(WHAT IS REQUIRED):
All the data should be transcribed exactly, with every line kept.

(INPUT DATA):
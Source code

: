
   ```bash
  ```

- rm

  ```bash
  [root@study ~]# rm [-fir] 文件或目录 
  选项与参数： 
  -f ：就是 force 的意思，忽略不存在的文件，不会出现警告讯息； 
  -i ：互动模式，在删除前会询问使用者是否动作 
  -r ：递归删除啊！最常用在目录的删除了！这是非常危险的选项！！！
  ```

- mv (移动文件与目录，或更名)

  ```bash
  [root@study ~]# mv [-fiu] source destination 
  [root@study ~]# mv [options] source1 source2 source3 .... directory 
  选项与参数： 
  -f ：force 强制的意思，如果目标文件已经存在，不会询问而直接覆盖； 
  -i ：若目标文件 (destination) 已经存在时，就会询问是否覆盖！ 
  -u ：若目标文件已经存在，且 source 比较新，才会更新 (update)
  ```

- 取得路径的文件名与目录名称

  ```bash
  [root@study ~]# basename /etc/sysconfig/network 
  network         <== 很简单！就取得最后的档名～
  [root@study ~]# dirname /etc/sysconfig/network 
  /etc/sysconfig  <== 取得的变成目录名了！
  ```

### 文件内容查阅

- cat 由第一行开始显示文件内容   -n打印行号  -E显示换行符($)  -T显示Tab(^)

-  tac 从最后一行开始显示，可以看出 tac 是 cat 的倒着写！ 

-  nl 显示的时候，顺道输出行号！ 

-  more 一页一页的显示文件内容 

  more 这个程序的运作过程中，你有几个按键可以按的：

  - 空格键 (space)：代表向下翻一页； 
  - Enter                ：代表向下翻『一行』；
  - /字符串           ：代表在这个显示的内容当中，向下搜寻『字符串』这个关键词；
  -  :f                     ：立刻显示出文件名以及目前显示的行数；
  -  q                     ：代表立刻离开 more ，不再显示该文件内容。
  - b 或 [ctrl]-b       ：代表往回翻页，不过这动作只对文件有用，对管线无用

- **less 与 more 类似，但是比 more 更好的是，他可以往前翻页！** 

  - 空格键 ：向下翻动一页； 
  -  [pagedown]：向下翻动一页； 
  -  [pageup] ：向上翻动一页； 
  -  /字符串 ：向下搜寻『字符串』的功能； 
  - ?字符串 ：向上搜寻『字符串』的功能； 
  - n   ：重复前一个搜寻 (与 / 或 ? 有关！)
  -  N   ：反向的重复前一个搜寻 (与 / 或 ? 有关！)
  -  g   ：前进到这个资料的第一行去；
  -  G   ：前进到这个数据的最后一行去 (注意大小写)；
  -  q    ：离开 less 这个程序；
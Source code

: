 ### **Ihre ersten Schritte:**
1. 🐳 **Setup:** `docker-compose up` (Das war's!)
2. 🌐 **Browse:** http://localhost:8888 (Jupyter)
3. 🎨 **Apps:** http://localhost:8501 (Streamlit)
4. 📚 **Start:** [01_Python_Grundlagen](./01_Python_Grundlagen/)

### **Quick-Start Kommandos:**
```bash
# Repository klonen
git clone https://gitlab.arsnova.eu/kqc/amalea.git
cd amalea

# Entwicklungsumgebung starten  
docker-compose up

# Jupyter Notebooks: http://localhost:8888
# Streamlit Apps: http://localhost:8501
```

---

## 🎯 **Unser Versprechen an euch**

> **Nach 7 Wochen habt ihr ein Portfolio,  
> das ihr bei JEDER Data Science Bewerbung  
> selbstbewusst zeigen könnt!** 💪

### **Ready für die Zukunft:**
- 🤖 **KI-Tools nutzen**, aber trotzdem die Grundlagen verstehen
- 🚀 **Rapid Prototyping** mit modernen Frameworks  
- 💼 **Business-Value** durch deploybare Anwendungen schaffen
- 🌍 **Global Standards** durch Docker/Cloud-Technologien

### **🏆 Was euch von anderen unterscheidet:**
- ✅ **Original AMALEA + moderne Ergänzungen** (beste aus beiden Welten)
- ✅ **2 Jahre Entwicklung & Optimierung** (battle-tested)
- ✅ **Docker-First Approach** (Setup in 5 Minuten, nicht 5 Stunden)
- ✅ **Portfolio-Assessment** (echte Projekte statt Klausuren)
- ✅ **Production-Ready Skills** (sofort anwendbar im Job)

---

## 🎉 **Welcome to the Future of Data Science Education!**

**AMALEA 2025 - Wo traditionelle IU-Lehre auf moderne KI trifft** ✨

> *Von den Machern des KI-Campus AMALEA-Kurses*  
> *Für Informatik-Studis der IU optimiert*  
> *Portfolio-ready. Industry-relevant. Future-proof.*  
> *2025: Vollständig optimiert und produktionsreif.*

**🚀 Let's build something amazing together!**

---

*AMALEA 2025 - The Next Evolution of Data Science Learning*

(RESULT OF THIS TASK):
Source code

:
   ```bash
  ```

- rm

  ```bash
  [root@study ~]# rm [-fir] 文件或目录 
  选项与参数： 
  -f ：就是 force 的意思，忽略不存在的文件，不会出现警告讯息； 
  -i ：互动模式，在删除前会询问使用者是否动作 
  -r ：递归删除啊！最常用在目录的删除了！这是非常危险的选项！！！
  ```

- mv (移动文件与目录，或更名)

  ```bash
  [root@study ~]# mv [-fiu] source destination 
  [root@study ~]# mv [options] source1 source2 source3 .... directory 
  选项与参数： 
  -f ：force 强制的意思，如果目标文件已经存在，不会询问而直接覆盖； 
  -i ：若目标文件 (destination) 已经存在时，就会询问是否覆盖！ 
  -u ：若目标文件已经存在，且 source 比较新，才会更新 (update)
  ```

- 取得路径的文件名与目录名称

  ```bash
  [root@study ~]# basename /etc/sysconfig/network 
  network         <== 很简单！就取得最后的档名～
  [root@study ~]# dirname /etc/sysconfig/network 
  /etc/sysconfig  <== 取得的变成目录名了！
  ```

### 文件内容查阅

- cat 由第一行开始显示文件内容   -n打印行号  -E显示换行符($)  -T显示Tab(^)

-  tac 从最后一行开始显示，可以看出 tac 是 cat 的倒着写！ 

-  nl 显示的时候，顺道输出行号！ 

-  more 一页一页的显示文件内容 

  more 这个程序的运作过程中，你有几个按键可以按的：

  - 空格键 (space)：代表向下翻一页； 
  - Enter                ：代表向下翻『一行』；
  - /字符串           ：代表在这个显示的内容当中，向下搜寻『字符串』这个关键词；
  -  :f                     ：立刻显示出文件名以及目前显示的行数；
  -  q                     ：代表立刻离开 more ，不再显示该文件内容。
  - b 或 [ctrl]-b       ：代表往回翻页，不过这动作只对文件有用，对管线无用

- **less 与 more 类似，但是比 more 更好的是，他可以往前翻页！** 

  - 空格键 ：向下翻动一页； 
  -  [pagedown]：向下翻动一页； 
  -  [pageup] ：向上翻动一页； 
  -  /字符串 ：向下搜寻『字符串』的功能； 
  - ?字符串 ：向上搜寻『字符串』的功能； 
  - n   ：重复前一个搜寻 (与 / 或 ? 有关！)
  -  N   ：反向的重复前一个搜寻 (与 / 或 ? 有关！)
  -  g   ：前进到这个资料的第一行去；
  -  G   ：前进到这个数据的最后一行去 (注意大小写)；
  -  q    ：离开 less 这个程序；
Source code

: ### **Ihre ersten Schritte:**
1. 🐳 **Setup:** `docker-compose up` (Das war's!)
2. 🌐 **Browse:** http://localhost:8888 (Jupyter)
3. 🎨 **Apps:** http://localhost:8501 (Streamlit)
4. 📚 **Start:** [01_Python_Grundlagen](./01_Python_Grundlagen/)

### **Quick-Start Kommandos:**
```bash
# Repository klonen
git clone https://gitlab.arsnova.eu/kqc/amalea.git
cd amalea

# Entwicklungsumgebung starten  
docker-compose up

# Jupyter Notebooks: http://localhost:8888
# Streamlit Apps: http://localhost:8501
```

---

## 🎯 **Unser Versprechen an euch**

> **Nach 7 Wochen habt ihr ein Portfolio,  
> das ihr bei JEDER Data Science Bewerbung  
> selbstbewusst zeigen könnt!** 💪

### **Ready für die Zukunft:**
- 🤖 **KI-Tools nutzen**, aber trotzdem die Grundlagen verstehen
- 🚀 **Rapid Prototyping** mit modernen Frameworks  
- 💼 **Business-Value** durch deploybare Anwendungen schaffen
- 🌍 **Global Standards** durch Docker/Cloud-Technologien

### **🏆 Was euch von anderen unterscheidet:**
- ✅ **Original AMALEA + moderne Ergänzungen** (beste aus beiden Welten)
- ✅ **2 Jahre Entwicklung & Optimierung** (battle-tested)
- ✅ **Docker-First Approach** (Setup in 5 Minuten, nicht 5 Stunden)
- ✅ **Portfolio-Assessment** (echte Projekte statt Klausuren)
- ✅ **Production-Ready Skills** (sofort anwendbar im Job)

---

## 🎉 **Welcome to the Future of Data Science Education!**

**AMALEA 2025 - Wo traditionelle IU-Lehre auf moderne KI trifft** ✨

> *Von den Machern des KI-Campus AMALEA-Kurses*  
> *Für Informatik-Studis der IU optimiert*  
> *Portfolio-ready. Industry-relevant. Future-proof.*  
> *2025: Vollständig optimiert und produktionsreif.*

**🚀 Let's build something amazing together!**

---

*AMALEA 2025 - The Next Evolution of Data Science Learning*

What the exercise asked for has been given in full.